Supplied material:
____

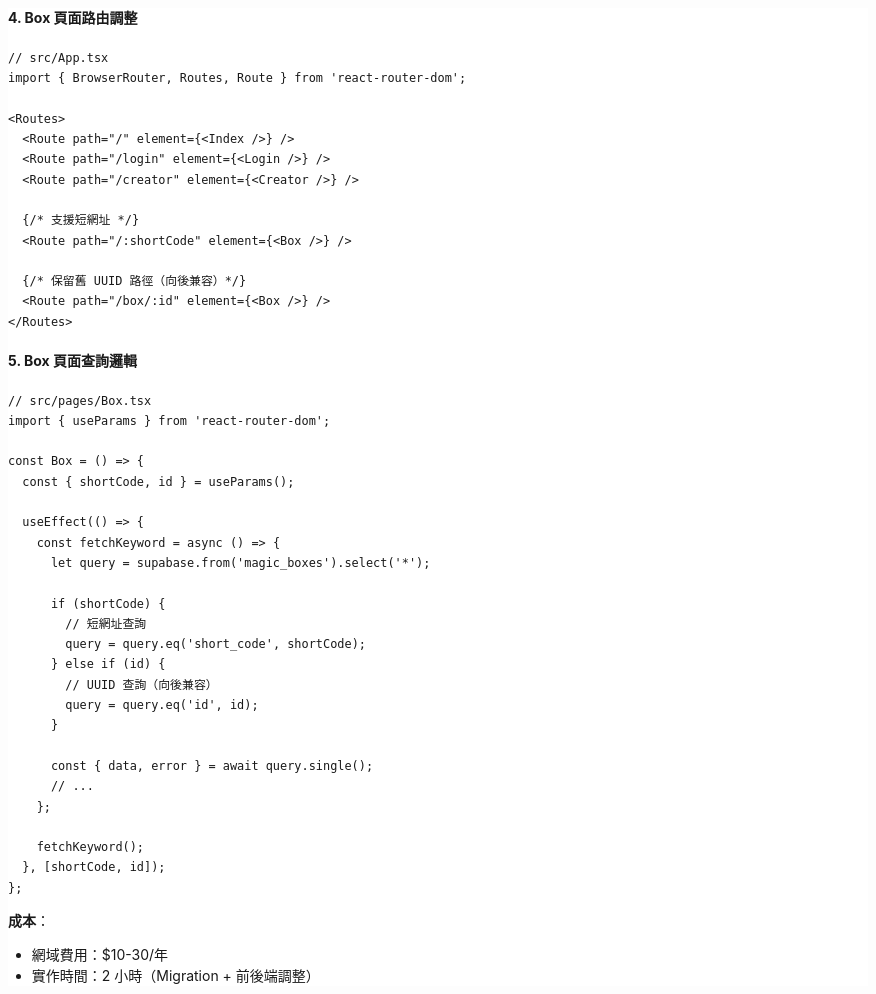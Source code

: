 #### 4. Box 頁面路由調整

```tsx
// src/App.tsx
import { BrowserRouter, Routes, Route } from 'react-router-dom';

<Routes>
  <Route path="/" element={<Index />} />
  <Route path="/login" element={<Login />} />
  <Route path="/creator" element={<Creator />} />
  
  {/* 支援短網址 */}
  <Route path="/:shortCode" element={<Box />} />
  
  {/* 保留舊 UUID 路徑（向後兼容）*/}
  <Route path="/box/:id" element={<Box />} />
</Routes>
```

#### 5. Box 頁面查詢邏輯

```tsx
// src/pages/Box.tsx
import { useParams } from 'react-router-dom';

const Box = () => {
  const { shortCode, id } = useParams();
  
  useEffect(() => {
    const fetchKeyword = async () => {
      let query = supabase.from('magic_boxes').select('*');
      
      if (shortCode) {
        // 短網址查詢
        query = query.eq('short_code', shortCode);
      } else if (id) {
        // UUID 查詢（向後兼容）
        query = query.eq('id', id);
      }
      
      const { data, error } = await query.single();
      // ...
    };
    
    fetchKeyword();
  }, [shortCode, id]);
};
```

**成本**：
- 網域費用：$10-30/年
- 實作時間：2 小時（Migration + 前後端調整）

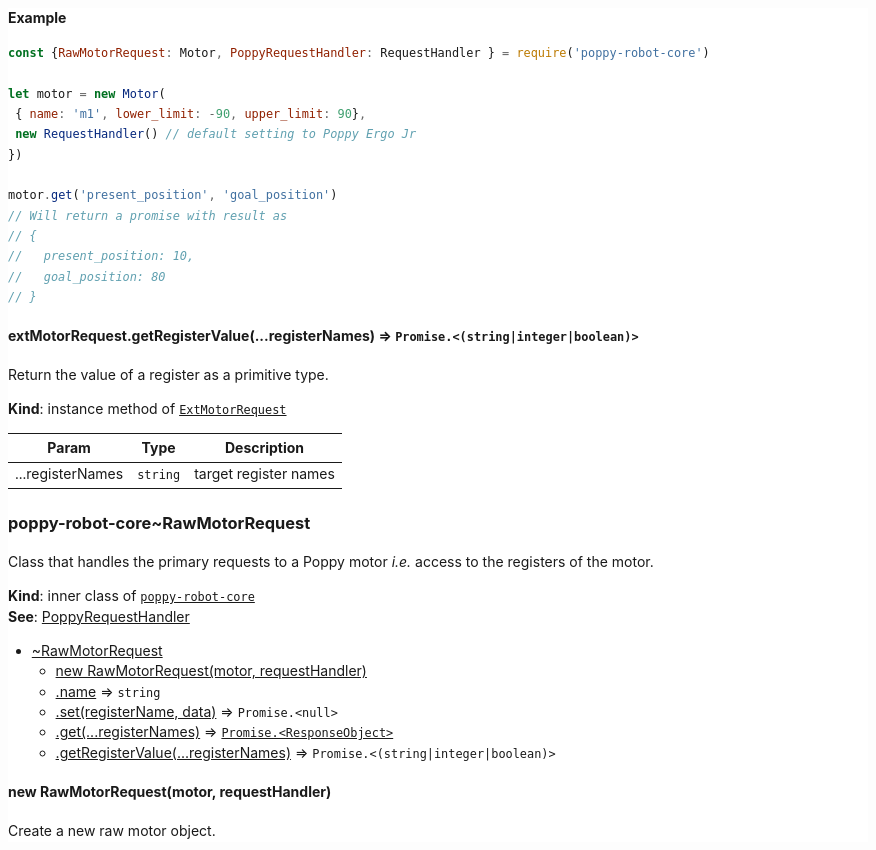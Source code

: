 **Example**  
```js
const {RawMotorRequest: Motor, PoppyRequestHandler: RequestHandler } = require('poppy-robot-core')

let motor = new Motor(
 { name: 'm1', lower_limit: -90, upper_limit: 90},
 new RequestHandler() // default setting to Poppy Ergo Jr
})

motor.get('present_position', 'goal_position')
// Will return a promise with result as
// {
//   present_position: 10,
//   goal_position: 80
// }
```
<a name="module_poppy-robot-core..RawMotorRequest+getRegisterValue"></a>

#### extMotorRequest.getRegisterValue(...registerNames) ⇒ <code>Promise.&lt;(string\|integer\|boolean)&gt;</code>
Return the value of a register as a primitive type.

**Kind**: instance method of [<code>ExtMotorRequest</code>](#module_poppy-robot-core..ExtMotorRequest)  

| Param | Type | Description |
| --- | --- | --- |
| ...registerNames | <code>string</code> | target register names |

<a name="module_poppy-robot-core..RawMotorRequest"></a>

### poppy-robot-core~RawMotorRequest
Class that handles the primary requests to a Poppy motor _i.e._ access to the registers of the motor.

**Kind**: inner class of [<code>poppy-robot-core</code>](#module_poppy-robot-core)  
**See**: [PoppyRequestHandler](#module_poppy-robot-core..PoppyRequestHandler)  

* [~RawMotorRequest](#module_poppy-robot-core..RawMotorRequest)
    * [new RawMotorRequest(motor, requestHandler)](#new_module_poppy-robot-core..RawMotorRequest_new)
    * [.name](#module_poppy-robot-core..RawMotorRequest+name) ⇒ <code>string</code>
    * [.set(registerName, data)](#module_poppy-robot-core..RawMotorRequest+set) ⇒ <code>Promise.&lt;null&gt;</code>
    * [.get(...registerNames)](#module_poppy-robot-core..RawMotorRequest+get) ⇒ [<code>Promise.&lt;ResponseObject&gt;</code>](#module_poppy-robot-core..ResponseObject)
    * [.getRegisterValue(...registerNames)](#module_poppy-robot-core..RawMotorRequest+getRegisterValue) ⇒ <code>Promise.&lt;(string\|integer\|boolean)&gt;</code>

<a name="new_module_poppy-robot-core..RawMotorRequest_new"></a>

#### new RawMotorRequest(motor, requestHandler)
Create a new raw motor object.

____

What you are asked to do: Find the lines above that hold "router", then copy each of them.

Output:
import { BrowserRouter, Routes, Route } from 'react-router-dom';
import { useParams } from 'react-router-dom';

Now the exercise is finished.